True the spin stays the same as we use more fuel when the load
increases to prevent a slowing of the generator spin.

The frequency of the power output of most generators is dependent on
rotational speed of the engine (or other source of rotary motion).
When the electrical load increases, this increases the load on the
engine, which will slow it down if the fuel supply remains constant.

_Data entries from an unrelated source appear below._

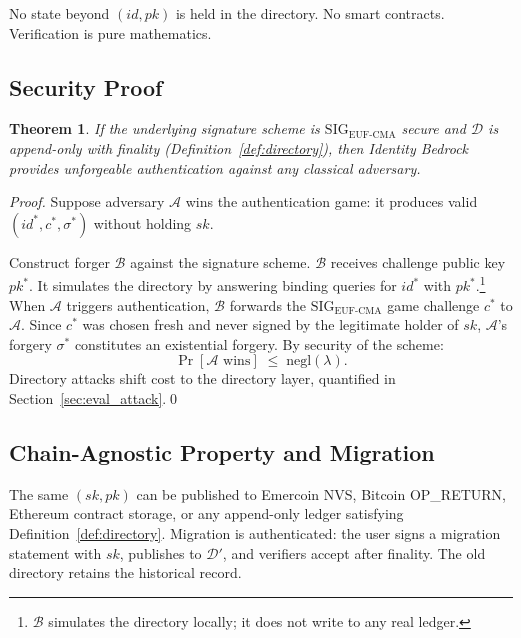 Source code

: \documentclass[11pt,a4paper]{article}
\newtheorem{theorem}{Theorem}[section]
\theoremstyle{definition}
\newcommand{\SIG}{\mathrm{SIG}}
\newcommand{\EUFCMA}{\mathrm{EUF\text{-}CMA}}
\newcommand{\negl}{\mathrm{negl}}
\newcommand{\BD}{\textsf{Identity Bedrock}}
\begin{document}
No state beyond $(\mathit{id}, \mathit{pk})$ is held in the directory.
No smart contracts. Verification is pure mathematics.

\subsection{Security Proof}

\begin{theorem}
\label{thm:unforgeability}
If the underlying signature scheme is $\SIG_{\EUFCMA}$ secure and
$\mathcal{D}$ is append-only with finality
(Definition~\ref{def:directory}), then \BD{} provides unforgeable
authentication against any classical adversary.
\end{theorem}

\begin{proof}
Suppose adversary $\mathcal{A}$ wins the authentication game: it
produces valid $(\mathit{id}^*, c^*, \sigma^*)$ without holding
$\mathit{sk}$.

Construct forger $\mathcal{B}$ against the signature scheme.
$\mathcal{B}$ receives challenge public key $\mathit{pk}^*$. It
simulates the directory by answering binding queries for
$\mathit{id}^*$ with $\mathit{pk}^*$.\footnote{$\mathcal{B}$
simulates the directory locally; it does not write to any real
ledger.} When $\mathcal{A}$ triggers authentication, $\mathcal{B}$
forwards the $\SIG_{\EUFCMA}$ game challenge $c^*$ to $\mathcal{A}$.
Since $c^*$ was chosen fresh and never signed by the legitimate
holder of $\mathit{sk}$, $\mathcal{A}$'s forgery $\sigma^*$
constitutes an existential forgery. By security of the scheme:
\[
  \Pr[\mathcal{A}\text{ wins}] \;\leq\; \negl(\lambda).
\]
Directory attacks shift cost to the directory layer, quantified in
Section~\ref{sec:eval_attack}.\hfill\qed
\end{proof}

\subsection{Chain-Agnostic Property and Migration}

The same $(\mathit{sk}, \mathit{pk})$ can be published to Emercoin
NVS, Bitcoin OP\_RETURN, Ethereum contract storage, or any
append-only ledger satisfying Definition~\ref{def:directory}.
Migration is authenticated: the user signs a migration statement with
$\mathit{sk}$, publishes to $\mathcal{D}'$, and verifiers accept
after finality. The old directory retains the historical record.
\end{document}
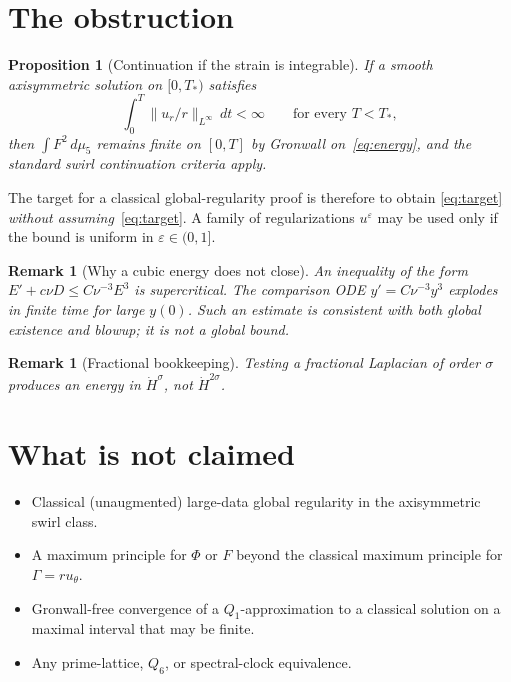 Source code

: \documentclass[11pt]{article}
\newtheorem{proposition}[theorem]{Proposition}
\newtheorem{remark}[theorem]{Remark}
\newcommand{\eps}{\varepsilon}
\newcommand{\norm}[2]{\|#1\|_{#2}}
\begin{document}
\section{The obstruction}

\begin{proposition}[Continuation if the strain is integrable]
If a smooth axisymmetric solution on \([0,T_*)\) satisfies
\begin{equation}\label{eq:target}
  \int_0^{T} \norm{u_r/r}{L^\infty}\,dt<\infty
  \qquad\text{for every }T<T_*,
\end{equation}
then \(\int F^2\,d\mu_5\) remains finite on \([0,T]\) by Gronwall
on~\eqref{eq:energy}, and the standard swirl continuation criteria apply.
\end{proposition}

The target for a classical global-regularity proof is therefore to obtain
\eqref{eq:target} \emph{without assuming}~\eqref{eq:target}.
A family of regularizations \(u^\eps\) may be used only if the bound is
uniform in \(\eps\in(0,1]\).

\begin{remark}[Why a cubic energy does not close]
An inequality of the form \(E'+c\nu D\le C\nu^{-3}E^3\) is supercritical.
The comparison ODE \(y'=C\nu^{-3}y^3\) explodes in finite time for large \(y(0)\).
Such an estimate is consistent with both global existence and blowup; it is
not a global bound.
\end{remark}

\begin{remark}[Fractional bookkeeping]
Testing a fractional Laplacian of order \(\sigma\) produces an energy in
\(\dot H^{\sigma}\), not \(\dot H^{2\sigma}\).
\end{remark}

\section{What is not claimed}

\begin{itemize}[leftmargin=1.2em]
\item Classical (unaugmented) large-data global regularity in the
axisymmetric swirl class.
\item A maximum principle for \(\Phi\) or \(F\) beyond the classical
maximum principle for \(\Gamma=ru_\theta\).
\item Gronwall-free convergence of a \(Q_1\)-approximation to a
classical solution on a maximal interval that may be finite.
\item Any prime-lattice, \(Q_6\), or spectral-clock equivalence.
\end{itemize}
\end{document}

Thus, strictly speaking, when a light is turned on the monitoring
system at KIUC will increase fuel supply to the generator in order to
maintain a constant rotational speed.

Debates about technicalities of generator operation vs. simplifications
for laypeople and time constraints aside, the end result is the same:

Data coming from the smart meters arrives long after the load has been
responded to by the generator control systems
(according to KIUC's
literature, as much as 4 hours after), thereby rendering it useless
for managing generators.

So I should have said that when you turn on a light, more fuel is
burned. The sun comes out, less fuel is burned. If a cloud covers
the PV panels more fuel is burned. It has nothing to do with any
management by smart meters or the smart grid. We've been
integrating renewables like hydro since the beginning of

Many thanks,
Neal Chantara

Anonymous said...

December 11, 2013 at 9:13 PM

We'll you sound a bit irritated, your number 5 comment says it all though " board members are filthy rich so they shouldn't be on the KIUC board" quote/ unquote! All I see is jealousy, the rest is pure gibberish drivel.

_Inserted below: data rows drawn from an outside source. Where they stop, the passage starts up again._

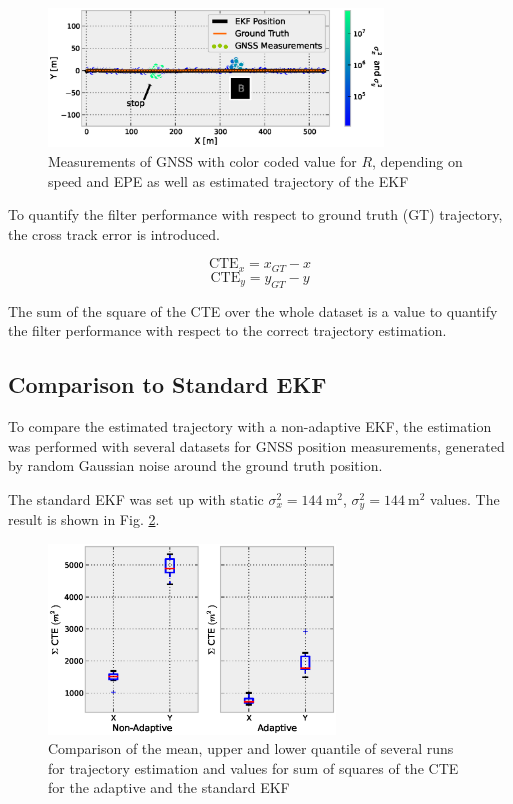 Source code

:\documentclass[conference]{IEEEtran}
\begin{document}
\begin{figure}[ht]
\centering
\includegraphics[width=3.5in]{images/Extended-Kalman-Filter-CTRV-Position-Testdata}
\caption{Measurements of GNSS with color coded value for $R$, depending on speed and EPE as well as estimated trajectory of the EKF}
\label{CTRV-Position-Testdata}
\end{figure}

To quantify the filter performance with respect to ground truth (GT) trajectory, the cross track error is introduced.

\begin{equation}\text{CTE}_x=x_{GT}-x\end{equation}
\begin{equation}\text{CTE}_y=y_{GT}-y\end{equation}

The sum of the square of the CTE over the whole dataset is a value to quantify the filter performance with respect to the correct trajectory estimation.

\subsection{Comparison to Standard EKF}

To compare the estimated trajectory with a non-adaptive EKF, the estimation was performed with several datasets for GNSS position measurements, generated by random Gaussian noise around the ground truth position.

The standard EKF was set up with static $\sigma_x^2=\SI{144}{\square\metre}$, $\sigma_y^2=\SI{144}{\square\metre}$ values. The result is shown in Fig.  \ref{Boxplot}.

\begin{figure}[ht]
\centering
\includegraphics[width=3.0in]{images/CTE-Adaptive-NonAdaptive-Boxplot}
\caption{Comparison of the mean, upper and lower quantile of several runs for trajectory estimation and values for sum of squares of the CTE for the adaptive and the standard EKF}
\label{Boxplot}
\end{figure}
\end{document}
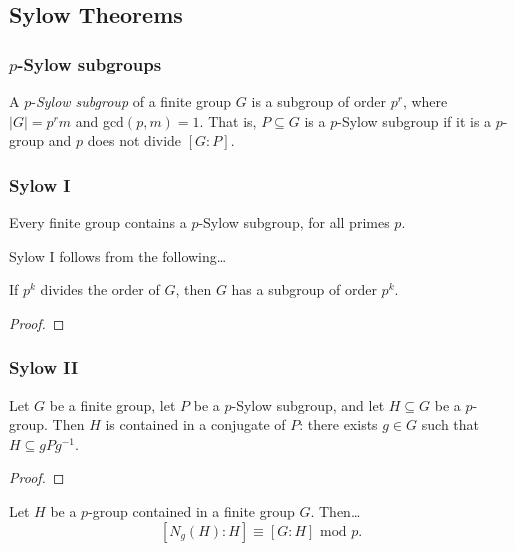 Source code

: \subsection{Sylow Theorems}\label{sylowtheorems}

\subsubsection{$p$-Sylow subgroups}\label{sylowsubgroup}
A $p$-\emph{Sylow subgroup} of a finite group $G$ is a subgroup of order $p^r$, where $|G| = p^r m$
and gcd$(p,m) = 1$. That is, $P \subseteq G$ is a $p$-Sylow subgroup if it is a $p$-group and $p$ does
not divide $[G:P]$.

\subsubsection{Sylow I}\label{sylow1}

\begin{theorem}
\label{sylowthm1}
Every finite group contains a $p$-Sylow subgroup, for all primes $p$.
\end{theorem}

\noindent Sylow I follows from the following\dots

\begin{proposition}
If $p^k$ divides the order of $G$, then $G$ has a subgroup of order $p^k$.
\end{proposition}

\begin{proof}

\end{proof}

\subsubsection{Sylow II}\label{sylow2}

\begin{theorem}
\label{sylowthm2}
Let $G$ be a finite group, let $P$ be a $p$-Sylow subgroup, and let $H \subseteq G$ be a $p$-group. Then $H$ is contained
in a conjugate of $P$: there exists $g \in G$ such that $H \subseteq gPg^{-1}$.
\end{theorem}

\begin{proof}

\end{proof}

\begin{lemma}
Let $H$ be a $p$-group contained in a finite group $G$. Then\dots
$$[N_g(H) : H] \equiv [G : H] \textrm{ mod } p.$$
\end{lemma}

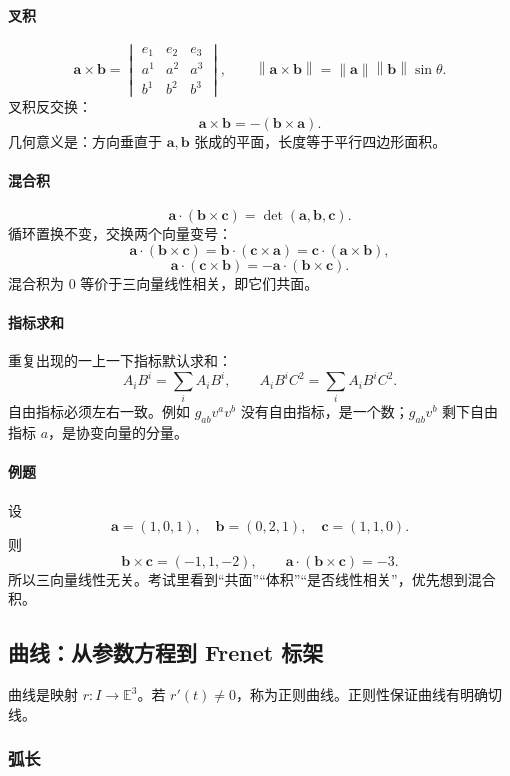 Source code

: \documentclass[UTF8,12pt,a4paper]{ctexart}
\newcommand{\E}{\mathbb E}
\newcommand{\vct}[1]{\boldsymbol{#1}}
\newcommand{\norm}[1]{\left\lVert #1\right\rVert}
\begin{document}
\paragraph{叉积}
\[
\vct a\times\vct b=
\begin{vmatrix}
e_1&e_2&e_3\\
a^1&a^2&a^3\\
b^1&b^2&b^3
\end{vmatrix},
\qquad
\norm{\vct a\times\vct b}=\norm{\vct a}\norm{\vct b}\sin\theta.
\]
叉积反交换：
\[
\vct a\times\vct b=-(\vct b\times\vct a).
\]
几何意义是：方向垂直于 $\vct a,\vct b$ 张成的平面，长度等于平行四边形面积。

\paragraph{混合积}
\[
\vct a\cdot(\vct b\times\vct c)=
\det(\vct a,\vct b,\vct c).
\]
循环置换不变，交换两个向量变号：
\[
\vct a\cdot(\vct b\times\vct c)
=\vct b\cdot(\vct c\times\vct a)
=\vct c\cdot(\vct a\times\vct b),
\]
\[
\vct a\cdot(\vct c\times\vct b)
=-\vct a\cdot(\vct b\times\vct c).
\]
混合积为 $0$ 等价于三向量线性相关，即它们共面。

\paragraph{指标求和}
重复出现的一上一下指标默认求和：
\[
A_iB^i=\sum_iA_iB^i,\qquad
A_iB^iC^2=\sum_iA_iB^iC^2.
\]
自由指标必须左右一致。例如 $g_{ab}v^av^b$ 没有自由指标，是一个数；$g_{ab}v^b$ 剩下自由指标 $a$，是协变向量的分量。

\paragraph{例题}
设
\[
\vct a=(1,0,1),\quad \vct b=(0,2,1),\quad \vct c=(1,1,0).
\]
则
\[
\vct b\times\vct c=(-1,1,-2),
\qquad
\vct a\cdot(\vct b\times\vct c)=-3.
\]
所以三向量线性无关。考试里看到“共面”“体积”“是否线性相关”，优先想到混合积。

\subsection{曲线：从参数方程到 Frenet 标架}

曲线是映射 $r:I\to\E^3$。若 $r'(t)\ne0$，称为正则曲线。正则性保证曲线有明确切线。

\subsubsection*{弧长}
\end{document}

If all of what is said has no actually meaning then prove that 1) KIUC does not have a cap on PV home installations. 2) There is no hydroelectricity that will or is available for less than half of KIUC $.44 per Khr. 3) KIUC did not attempt to secure water/dam rights through PLDC. 4) There is no alternate way for KIUC to read those analog meters. (customers could take and send pictures through smart phones) instead of paying the extra costs. 5)Prove that smart meters have saved its rate payers. Them box is never green and is rarely yellow. 6) KIUC is going to use the extra 300k + to pay for their new solar farm. 7) KIUC did not over pay for the utility company by 50 million dollars that the rate payers are footing the bill for with the highest Khr in the nation.

Now if you can answer those questions with FACTS then maybe you are worth something in this discussion.

Anonymous said...

What KIUC does in the future cap or no cap is up to KIUC and the Board we elect but the Two Waiahi Hydro's that have been in service since the turn of the century produces energy at 5 cents a Kwh. Fact!